WORK ITEM:
Where does the string "dedicated" appear in the material? Copy each line that holds it.

◇ ◇ ◇ ◇

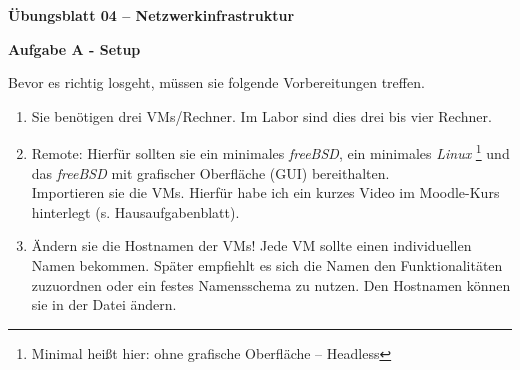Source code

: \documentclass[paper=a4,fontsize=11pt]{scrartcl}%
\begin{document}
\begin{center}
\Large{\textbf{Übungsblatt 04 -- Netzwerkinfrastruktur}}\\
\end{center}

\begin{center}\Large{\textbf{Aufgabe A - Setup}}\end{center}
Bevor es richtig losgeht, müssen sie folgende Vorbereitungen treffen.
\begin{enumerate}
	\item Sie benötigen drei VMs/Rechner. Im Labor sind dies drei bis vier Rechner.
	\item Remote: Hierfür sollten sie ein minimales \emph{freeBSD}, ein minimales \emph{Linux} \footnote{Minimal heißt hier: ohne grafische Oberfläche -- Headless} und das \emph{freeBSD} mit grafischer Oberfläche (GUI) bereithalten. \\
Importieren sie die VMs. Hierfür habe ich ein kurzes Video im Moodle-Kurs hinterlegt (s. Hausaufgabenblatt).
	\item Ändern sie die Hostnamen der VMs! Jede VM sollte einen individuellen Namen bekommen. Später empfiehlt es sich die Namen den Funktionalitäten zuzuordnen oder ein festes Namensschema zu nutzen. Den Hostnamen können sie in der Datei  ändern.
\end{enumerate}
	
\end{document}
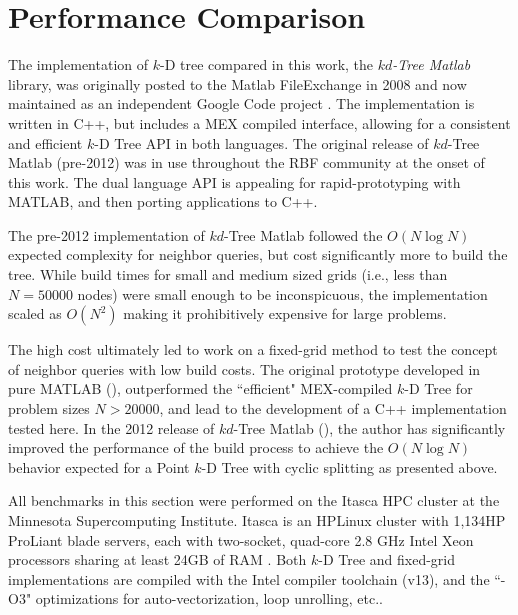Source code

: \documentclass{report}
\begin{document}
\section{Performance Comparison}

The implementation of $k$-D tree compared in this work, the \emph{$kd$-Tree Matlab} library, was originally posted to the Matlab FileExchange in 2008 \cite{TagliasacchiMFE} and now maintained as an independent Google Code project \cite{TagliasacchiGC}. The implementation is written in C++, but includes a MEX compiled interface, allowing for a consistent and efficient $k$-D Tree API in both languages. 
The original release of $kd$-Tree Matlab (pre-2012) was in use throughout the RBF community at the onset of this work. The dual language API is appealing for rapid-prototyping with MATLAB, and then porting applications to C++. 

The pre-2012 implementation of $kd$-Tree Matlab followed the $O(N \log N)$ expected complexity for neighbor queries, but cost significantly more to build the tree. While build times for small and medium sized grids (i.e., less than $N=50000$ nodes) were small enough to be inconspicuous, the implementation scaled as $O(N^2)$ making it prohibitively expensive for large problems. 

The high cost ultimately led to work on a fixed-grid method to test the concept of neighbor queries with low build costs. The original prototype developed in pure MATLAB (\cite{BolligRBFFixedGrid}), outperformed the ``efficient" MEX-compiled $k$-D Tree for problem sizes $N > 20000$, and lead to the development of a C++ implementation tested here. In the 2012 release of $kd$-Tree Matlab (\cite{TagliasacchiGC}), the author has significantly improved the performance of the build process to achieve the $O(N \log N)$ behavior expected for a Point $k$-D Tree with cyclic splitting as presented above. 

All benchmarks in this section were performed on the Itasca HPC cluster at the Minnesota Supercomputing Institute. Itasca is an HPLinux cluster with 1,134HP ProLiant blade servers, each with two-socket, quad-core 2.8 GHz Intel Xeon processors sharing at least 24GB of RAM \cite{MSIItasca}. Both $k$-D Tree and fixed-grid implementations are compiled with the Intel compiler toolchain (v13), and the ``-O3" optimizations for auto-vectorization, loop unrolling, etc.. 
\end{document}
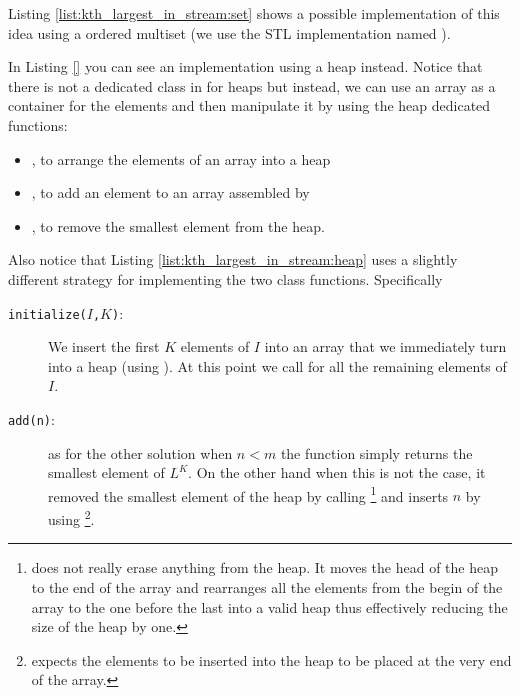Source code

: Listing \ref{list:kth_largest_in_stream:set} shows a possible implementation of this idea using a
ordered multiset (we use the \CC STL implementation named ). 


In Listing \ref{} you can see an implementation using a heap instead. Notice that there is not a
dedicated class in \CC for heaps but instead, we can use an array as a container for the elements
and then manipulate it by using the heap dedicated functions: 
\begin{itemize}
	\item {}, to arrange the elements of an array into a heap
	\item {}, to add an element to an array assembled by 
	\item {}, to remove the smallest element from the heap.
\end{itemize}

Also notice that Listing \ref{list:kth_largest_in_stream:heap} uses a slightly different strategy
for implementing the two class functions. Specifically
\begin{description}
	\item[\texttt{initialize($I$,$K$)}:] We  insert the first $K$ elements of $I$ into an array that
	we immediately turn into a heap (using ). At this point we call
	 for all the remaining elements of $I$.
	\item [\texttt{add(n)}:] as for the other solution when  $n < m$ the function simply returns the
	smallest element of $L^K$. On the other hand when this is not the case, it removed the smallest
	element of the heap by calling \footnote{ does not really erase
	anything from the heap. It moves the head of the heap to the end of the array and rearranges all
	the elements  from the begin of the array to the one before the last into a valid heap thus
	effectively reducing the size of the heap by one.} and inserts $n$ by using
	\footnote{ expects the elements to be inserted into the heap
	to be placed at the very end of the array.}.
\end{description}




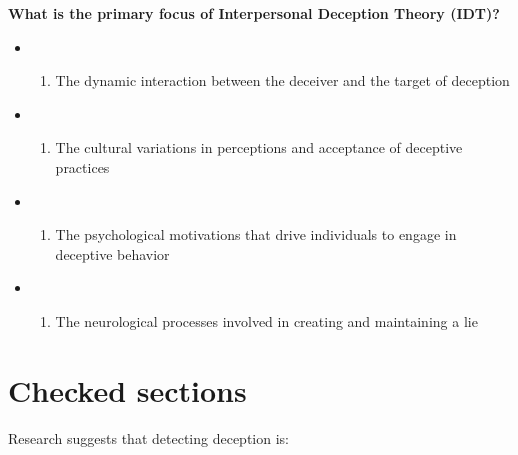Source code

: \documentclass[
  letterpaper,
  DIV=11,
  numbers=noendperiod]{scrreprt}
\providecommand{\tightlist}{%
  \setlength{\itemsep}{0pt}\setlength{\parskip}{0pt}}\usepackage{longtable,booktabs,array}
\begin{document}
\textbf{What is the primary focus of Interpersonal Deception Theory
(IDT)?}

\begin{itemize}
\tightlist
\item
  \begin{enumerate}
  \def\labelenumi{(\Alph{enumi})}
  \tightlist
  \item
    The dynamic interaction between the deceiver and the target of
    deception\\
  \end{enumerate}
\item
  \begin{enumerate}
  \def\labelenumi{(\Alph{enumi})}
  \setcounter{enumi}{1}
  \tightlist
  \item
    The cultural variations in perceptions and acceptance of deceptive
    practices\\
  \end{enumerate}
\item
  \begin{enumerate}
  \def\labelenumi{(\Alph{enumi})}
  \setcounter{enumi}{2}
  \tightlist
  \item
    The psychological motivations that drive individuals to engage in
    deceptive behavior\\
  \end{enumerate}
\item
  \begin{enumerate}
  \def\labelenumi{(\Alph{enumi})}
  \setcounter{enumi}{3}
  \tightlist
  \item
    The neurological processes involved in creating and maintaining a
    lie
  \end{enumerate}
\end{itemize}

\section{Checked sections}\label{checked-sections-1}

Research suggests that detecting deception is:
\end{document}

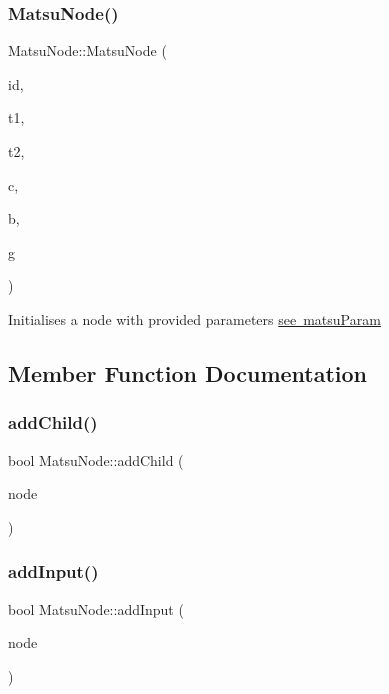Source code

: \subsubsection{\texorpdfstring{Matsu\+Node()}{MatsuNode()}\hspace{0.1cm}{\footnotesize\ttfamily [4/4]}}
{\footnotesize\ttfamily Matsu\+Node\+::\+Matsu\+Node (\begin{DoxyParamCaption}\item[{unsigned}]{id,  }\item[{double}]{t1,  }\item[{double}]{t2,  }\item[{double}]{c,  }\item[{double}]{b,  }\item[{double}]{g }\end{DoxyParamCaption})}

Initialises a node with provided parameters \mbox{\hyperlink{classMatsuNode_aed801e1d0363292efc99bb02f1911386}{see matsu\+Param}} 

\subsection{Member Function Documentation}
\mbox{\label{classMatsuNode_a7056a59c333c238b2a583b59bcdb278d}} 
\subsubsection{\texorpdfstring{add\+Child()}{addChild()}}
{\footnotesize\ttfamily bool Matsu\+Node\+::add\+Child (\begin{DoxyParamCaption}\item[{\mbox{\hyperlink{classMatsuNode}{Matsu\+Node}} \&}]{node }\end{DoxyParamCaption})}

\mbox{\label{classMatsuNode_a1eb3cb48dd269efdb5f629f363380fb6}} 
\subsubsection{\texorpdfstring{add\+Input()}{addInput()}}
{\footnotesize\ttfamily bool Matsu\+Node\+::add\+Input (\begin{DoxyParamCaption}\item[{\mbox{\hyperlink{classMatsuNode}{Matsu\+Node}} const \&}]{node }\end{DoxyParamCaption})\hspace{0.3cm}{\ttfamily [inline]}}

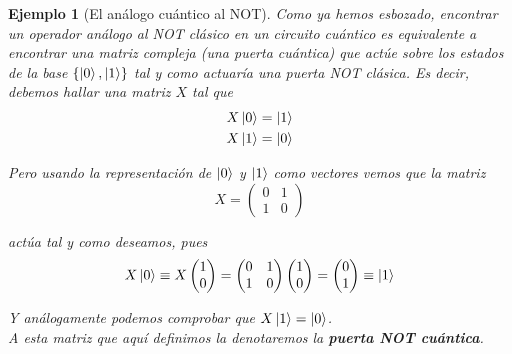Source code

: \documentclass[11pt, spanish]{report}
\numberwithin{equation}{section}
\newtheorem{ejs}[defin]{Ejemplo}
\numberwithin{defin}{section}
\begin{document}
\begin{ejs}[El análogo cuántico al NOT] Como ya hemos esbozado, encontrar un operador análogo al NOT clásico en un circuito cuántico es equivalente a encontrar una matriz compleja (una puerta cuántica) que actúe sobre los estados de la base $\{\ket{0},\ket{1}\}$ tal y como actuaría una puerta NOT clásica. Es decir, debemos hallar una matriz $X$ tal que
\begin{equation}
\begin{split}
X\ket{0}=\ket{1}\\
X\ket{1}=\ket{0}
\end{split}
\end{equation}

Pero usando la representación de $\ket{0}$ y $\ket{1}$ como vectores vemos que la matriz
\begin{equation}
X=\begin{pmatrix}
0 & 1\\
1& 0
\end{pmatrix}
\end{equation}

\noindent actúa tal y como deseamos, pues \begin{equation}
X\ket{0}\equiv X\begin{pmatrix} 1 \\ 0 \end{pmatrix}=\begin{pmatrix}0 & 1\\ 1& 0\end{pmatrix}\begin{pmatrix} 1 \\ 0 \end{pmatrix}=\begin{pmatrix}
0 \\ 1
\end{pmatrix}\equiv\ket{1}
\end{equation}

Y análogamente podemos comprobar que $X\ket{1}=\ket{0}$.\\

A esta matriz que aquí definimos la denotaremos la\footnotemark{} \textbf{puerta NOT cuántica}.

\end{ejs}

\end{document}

◇ ◇ ◇ ◇

EXPECTED ANSWER:
dedicated class in \CC for heaps but instead, we can use an array as a container for the elements
and then manipulate it by using the heap dedicated functions: 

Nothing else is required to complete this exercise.